Description of the task: Using the listing, copy each whole line that features "Linux".

Extracted information:
= Beginning of Section =

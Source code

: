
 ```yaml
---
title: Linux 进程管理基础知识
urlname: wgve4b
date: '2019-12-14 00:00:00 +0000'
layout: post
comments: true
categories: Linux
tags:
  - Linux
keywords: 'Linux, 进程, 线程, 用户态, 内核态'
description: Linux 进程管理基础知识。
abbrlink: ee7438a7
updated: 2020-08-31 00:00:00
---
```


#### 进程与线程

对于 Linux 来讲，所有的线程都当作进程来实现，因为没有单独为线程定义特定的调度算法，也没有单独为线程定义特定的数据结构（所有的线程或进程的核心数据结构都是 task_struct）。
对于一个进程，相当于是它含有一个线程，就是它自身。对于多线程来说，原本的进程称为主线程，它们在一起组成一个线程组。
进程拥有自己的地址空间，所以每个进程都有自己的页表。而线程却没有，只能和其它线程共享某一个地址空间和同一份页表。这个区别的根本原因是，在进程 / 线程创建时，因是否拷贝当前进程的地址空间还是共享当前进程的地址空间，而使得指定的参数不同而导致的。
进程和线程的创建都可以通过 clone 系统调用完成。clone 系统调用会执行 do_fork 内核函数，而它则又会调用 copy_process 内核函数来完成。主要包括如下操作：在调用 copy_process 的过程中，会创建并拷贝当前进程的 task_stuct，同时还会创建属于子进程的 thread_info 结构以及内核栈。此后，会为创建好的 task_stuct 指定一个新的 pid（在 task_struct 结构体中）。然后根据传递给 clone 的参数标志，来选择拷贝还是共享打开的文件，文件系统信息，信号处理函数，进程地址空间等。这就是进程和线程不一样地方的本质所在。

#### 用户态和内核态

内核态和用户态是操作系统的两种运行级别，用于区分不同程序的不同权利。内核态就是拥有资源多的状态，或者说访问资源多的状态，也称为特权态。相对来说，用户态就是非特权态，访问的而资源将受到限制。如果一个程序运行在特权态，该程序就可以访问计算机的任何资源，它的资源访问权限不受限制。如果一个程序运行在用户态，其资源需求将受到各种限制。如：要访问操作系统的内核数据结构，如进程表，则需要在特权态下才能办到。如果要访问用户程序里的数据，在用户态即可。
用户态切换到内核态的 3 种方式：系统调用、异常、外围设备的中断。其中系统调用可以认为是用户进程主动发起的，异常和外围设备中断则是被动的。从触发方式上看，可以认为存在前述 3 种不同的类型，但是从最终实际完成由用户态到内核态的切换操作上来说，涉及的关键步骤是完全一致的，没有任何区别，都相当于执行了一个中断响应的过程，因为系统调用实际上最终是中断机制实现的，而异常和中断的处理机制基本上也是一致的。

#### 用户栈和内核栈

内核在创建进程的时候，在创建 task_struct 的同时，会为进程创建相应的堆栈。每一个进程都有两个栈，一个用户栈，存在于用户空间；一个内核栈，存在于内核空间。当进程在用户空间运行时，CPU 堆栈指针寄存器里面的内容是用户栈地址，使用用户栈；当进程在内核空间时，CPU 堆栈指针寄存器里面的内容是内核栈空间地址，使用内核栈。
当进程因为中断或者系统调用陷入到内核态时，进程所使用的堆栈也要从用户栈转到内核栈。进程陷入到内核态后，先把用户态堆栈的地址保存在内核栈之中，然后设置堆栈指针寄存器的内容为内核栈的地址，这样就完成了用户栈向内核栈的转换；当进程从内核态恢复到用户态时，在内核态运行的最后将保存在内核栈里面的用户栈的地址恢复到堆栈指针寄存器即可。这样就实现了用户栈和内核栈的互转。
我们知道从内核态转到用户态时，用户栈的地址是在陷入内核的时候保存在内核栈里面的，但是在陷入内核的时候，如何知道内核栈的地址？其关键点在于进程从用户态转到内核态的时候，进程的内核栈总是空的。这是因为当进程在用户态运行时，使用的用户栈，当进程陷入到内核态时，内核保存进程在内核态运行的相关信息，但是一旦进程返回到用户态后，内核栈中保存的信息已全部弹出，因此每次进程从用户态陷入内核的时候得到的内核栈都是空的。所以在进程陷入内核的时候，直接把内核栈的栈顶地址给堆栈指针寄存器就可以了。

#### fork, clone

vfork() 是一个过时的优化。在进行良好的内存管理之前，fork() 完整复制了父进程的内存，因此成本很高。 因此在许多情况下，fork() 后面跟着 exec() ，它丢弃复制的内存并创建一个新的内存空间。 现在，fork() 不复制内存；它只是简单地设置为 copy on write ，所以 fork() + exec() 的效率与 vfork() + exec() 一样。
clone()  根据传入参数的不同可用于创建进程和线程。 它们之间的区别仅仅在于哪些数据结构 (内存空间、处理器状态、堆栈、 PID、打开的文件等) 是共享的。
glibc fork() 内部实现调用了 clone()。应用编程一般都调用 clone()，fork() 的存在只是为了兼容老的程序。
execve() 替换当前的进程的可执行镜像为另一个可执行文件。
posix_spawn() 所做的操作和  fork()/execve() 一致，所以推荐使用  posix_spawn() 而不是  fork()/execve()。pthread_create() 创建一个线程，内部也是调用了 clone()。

= End of Section =

Result of the exercise:
title: Linux 进程管理基础知识
categories: Linux
  - Linux
keywords: 'Linux, 进程, 线程, 用户态, 内核态'
description: Linux 进程管理基础知识。
对于 Linux 来讲，所有的线程都当作进程来实现，因为没有单独为线程定义特定的调度算法，也没有单独为线程定义特定的数据结构（所有的线程或进程的核心数据结构都是 task_struct）。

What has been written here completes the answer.